Sign #1 that I am an American: my need for a car (or at least a motorbike).
Having owned a car since age 16 (and driving well before that) I never imagined life without a car until I moved to Europe for a year.  I thought my despondency was because I was stuck on the side of a mountain in the dead of winter with little money and very few job offerings.  Then, on the island of Oahu, I assumed my frustration was simply island fever, as I had never lived in such a water-locked place before.  Now, I realize that maybe my problem stems much deeper to my independence.
Simply put, I am craving a motorbike of my own.

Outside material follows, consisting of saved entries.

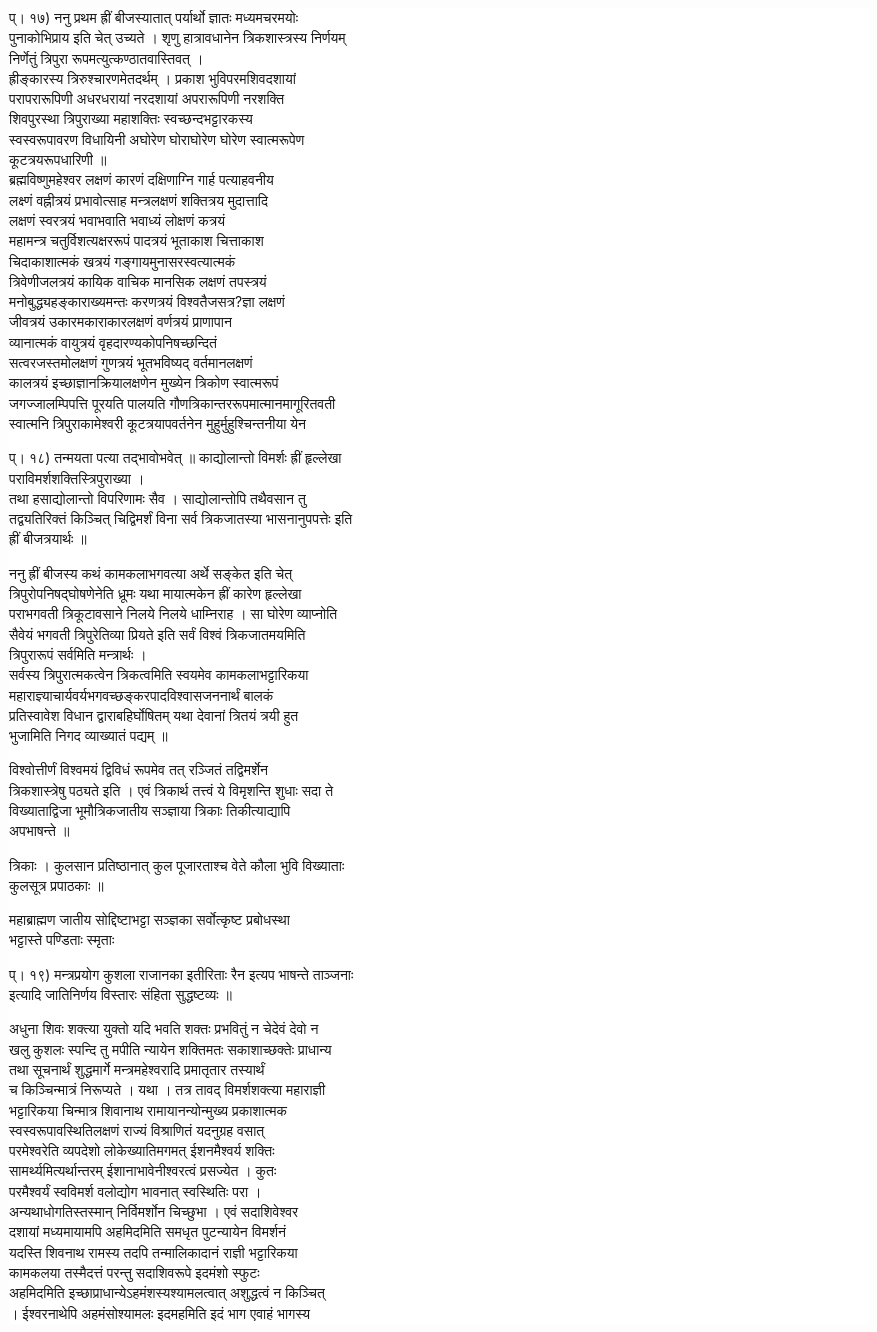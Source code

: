 प्। १७) ननु प्रथम ह्रीं बीजस्यातात् पर्यार्थो ज्ञातः मध्यमचरमयोः   
पुनाकोभिप्राय इति चेत् उच्यते । शृणु हात्रावधानेन त्रिकशास्त्रस्य निर्णयम्   
निर्णेतुं त्रिपुरा रूपमत्युत्कण्ठातवास्तिवत् ।  
ह्रीङ्कारस्य त्रिरुश्चारणमेतदर्थम् । प्रकाश भुविपरमशिवदशायां   
परापरारूपिणी अधरधरायां नरदशायां अपरारूपिणी नरशक्ति   
शिवपुरस्था त्रिपुराख्या महाशक्तिः स्वच्छन्दभट्टारकस्य   
स्वस्वरूपावरण विधायिनी अघोरेण घोराघोरेण घोरेण स्वात्मरूपेण   
कूटत्रयरूपधारिणी ॥  
ब्रह्मविष्णुमहेश्वर लक्षणं कारणं दक्षिणाग्नि गार्ह पत्याहवनीय   
लक्ष्णं वह्नीत्रयं प्रभावोत्साह मन्त्रलक्षणं शक्तित्रय मुदात्तादि   
लक्षणं स्वरत्रयं भवाभवाति भवाध्यं लोक्षणं कत्रयं   
महामन्त्र चतुर्विशत्यक्षररूपं पादत्रयं भूताकाश चित्ताकाश   
चिदाकाशात्मकं खत्रयं गङ्गायमुनासरस्वत्यात्मकं   
त्रिवेणीजलत्रयं कायिक वाचिक मानसिक लक्षणं तपस्त्रयं   
मनोबुद्ध्यहङ्काराख्यमन्तः करणत्रयं विश्वतैजसत्र?ज्ञा लक्षणं   
जीवत्रयं उकारमकाराकारलक्षणं वर्णत्रयं प्राणापान   
व्यानात्मकं वायुत्रयं वृहदारण्यकोपनिषच्छन्दितं   
सत्वरजस्तमोलक्षणं गुणत्रयं भूतभविष्यद् वर्तमानलक्षणं   
कालत्रयं इच्छाज्ञानक्रियालक्षणेन मुख्येन त्रिकोण स्वात्मरूपं   
जगज्जालम्पिपत्ति पूरयति पालयति गौणत्रिकान्तररूपमात्मानमागूरितवती   
स्वात्मनि त्रिपुराकामेश्वरी कूटत्रयापवर्तनेन मुहुर्मुहुश्चिन्तनीया येन   
  
प्। १८) तन्मयता पत्या तद्भावोभवेत् ॥ काद्योलान्तो विमर्शः ह्रीं हृल्लेखा   
पराविमर्शशक्तिस्त्रिपुराख्या ।  
तथा हसाद्योलान्तो विपरिणामः सैव । साद्योलान्तोपि तथैवसान तु   
तद्व्यतिरिक्तं किञ्चित् चिद्विमर्शं विना सर्व त्रिकजातस्या भासनानुपपत्तेः इति   
ह्रीं बीजत्रयार्थः ॥   
  
ननु ह्रीं बीजस्य कथं कामकलाभगवत्या अर्थे सङ्केत इति चेत्   
त्रिपुरोपनिषद्घोषणेनेति ध्रूमः यथा मायात्मकेन ह्रीं कारेण हृल्लेखा   
पराभगवती त्रिकूटावसाने निलये निलये धाम्निराह । सा घोरेण व्याप्नोति   
सैवेयं भगवती त्रिपुरेतिव्या प्रियते इति सर्वं विश्वं त्रिकजातमयमिति   
त्रिपुरारूपं सर्वमिति मन्त्रार्थः ।  
सर्वस्य त्रिपुरात्मकत्वेन त्रिकत्वमिति स्वयमेव कामकलाभट्टारिकया   
महाराज्ञ्याचार्यवर्यभगवच्छङ्करपादविश्वासजननार्थं बालकं   
प्रतिस्वावेश विधान द्वाराबहिर्घोषितम् यथा देवानां त्रितयं त्रयी हुत   
भुजामिति निगद व्याख्यातं  पद्यम् ॥  
  
विश्वोत्तीर्णं विश्वमयं द्विविधं रूपमेव तत् रञ्जितं तद्विमर्शेन   
त्रिकशास्त्रेषु पठ्यते इति । एवं त्रिकार्थ तत्त्वं ये विमृशन्ति शुधाः सदा ते   
विख्याताद्विजा भूमौत्रिकजातीय सञ्ज्ञाया त्रिकाः तिकीत्याद्यापि   
अपभाषन्ते ॥   
  
त्रिकाः । कुलसान प्रतिष्ठानात् कुल पूजारताश्च वेते कौला भुवि विख्याताः   
कुलसूत्र प्रपाठकाः ॥  
  
महाब्राह्मण जातीय सोद्दिष्टाभट्टा सञ्ज्ञका सर्वोत्कृष्ट प्रबोधस्था   
भट्टास्ते पण्डिताः स्मृताः  
  
प्। १९) मन्त्रप्रयोग कुशला राजानका इतीरिताः रैन इत्यप भाषन्ते ताञ्जनाः   
इत्यादि जातिनिर्णय विस्तारः संहिता सुद्धष्टव्यः ॥  
  
अधुना शिवः शक्त्या युक्तो यदि भवति शक्तः प्रभवितुं न चेदेवं देवो न   
खलु कुशलः स्पन्दि तु मपीति न्यायेन शक्तिमतः सकाशाच्छक्तेः प्राधान्य   
तथा सूचनार्थं शुद्धमार्गे मन्त्रमहेश्वरादि प्रमातृतार तस्यार्थं   
च किञ्चिन्मात्रं निरूप्यते । यथा । तत्र तावद् विमर्शशक्त्या महाराज्ञी   
भट्टारिकया चिन्मात्र शिवानाथ रामायानन्योन्मुख्य प्रकाशात्मक   
स्वस्वरूपावस्थितिलक्षणं राज्यं विश्राणितं यदनुग्रह वसात्   
परमेश्वरेति व्यपदेशो लोकेख्यातिमगमत् ईशनमैश्वर्य शक्तिः   
सामर्थ्यमित्यर्थान्तरम् ईशानाभावेनीश्वरत्वं प्रसज्येत । कुतः   
परमैश्वर्यं स्वविमर्श वलोद्योग भावनात् स्वस्थितिः परा ।   
अन्यथाधोगतिस्तस्मान् निर्विमर्शोन चिच्छुभा । एवं सदाशिवेश्वर   
दशायां मध्यमायामपि अहमिदमिति समधृत पुटन्यायेन विमर्शनं   
यदस्ति शिवनाथ रामस्य तदपि तन्मालिकादानं राज्ञी भट्टारिकया   
कामकलया तस्मैदत्तं परन्तु सदाशिवरूपे इदमंशो स्फुटः   
अहमिदमिति इच्छाप्राधान्येऽहमंशस्यश्यामलत्वात् अशुद्धत्वं न किञ्चित्   
। ईश्वरनाथेपि अहमंसोश्यामलः इदमहमिति इदं भाग एवाहं भागस्य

Unfortunately, I am terrified of these crowded streets, the road rules (or lack thereof), the police (who I hear like to pick on the foreigners), and gas stations (as I will then have to learn specific vocabulary-like: gas tank, etc., as well as locate them-I think there may be one semi-close to my area...).  I will have to obtain a motorbike license and pay a rental fee each month.  I am also complaining, as in the States, I would have made sure to locate a car, an insurance company, and the local license center within the first month in town.

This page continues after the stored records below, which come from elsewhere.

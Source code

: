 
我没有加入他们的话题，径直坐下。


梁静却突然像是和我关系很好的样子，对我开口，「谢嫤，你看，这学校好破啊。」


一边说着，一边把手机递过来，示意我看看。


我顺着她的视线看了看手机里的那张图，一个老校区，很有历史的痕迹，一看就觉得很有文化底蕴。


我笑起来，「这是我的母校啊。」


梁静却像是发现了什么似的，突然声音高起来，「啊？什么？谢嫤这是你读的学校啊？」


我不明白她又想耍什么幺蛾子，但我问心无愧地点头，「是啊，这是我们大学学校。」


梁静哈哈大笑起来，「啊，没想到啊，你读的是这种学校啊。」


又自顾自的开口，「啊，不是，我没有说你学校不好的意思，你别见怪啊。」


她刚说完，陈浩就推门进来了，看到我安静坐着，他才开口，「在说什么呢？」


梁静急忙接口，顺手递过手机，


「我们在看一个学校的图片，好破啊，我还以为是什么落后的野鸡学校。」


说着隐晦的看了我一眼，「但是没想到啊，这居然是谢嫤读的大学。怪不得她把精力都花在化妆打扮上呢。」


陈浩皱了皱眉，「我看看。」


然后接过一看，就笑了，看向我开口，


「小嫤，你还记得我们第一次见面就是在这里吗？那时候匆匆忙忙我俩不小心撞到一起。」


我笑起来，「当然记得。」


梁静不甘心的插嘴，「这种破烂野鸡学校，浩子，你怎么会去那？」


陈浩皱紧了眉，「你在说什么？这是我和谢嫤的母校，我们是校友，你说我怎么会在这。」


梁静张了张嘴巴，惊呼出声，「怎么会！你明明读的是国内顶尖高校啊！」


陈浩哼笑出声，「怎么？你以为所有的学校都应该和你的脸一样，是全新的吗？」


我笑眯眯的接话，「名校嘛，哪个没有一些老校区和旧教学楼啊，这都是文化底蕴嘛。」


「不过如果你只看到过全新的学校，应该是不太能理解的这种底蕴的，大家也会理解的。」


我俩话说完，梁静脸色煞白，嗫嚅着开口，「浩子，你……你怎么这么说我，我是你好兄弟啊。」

I am a foreigner.  The local language and the local ways make me feel like an idiot enough of the time, so that I forgo what I need most: to get past my fears and get a motorbike so I can get lost and see more of the countryside, the way it should be.

1 comment:

  1. I'm working on 3 months without a vehicle. Using the bus and carpooling isn't so bad and when I do need a car we still have my wife's. The only issues arrise when she is at work and I need to go somewhere but that happens pretty infrequently.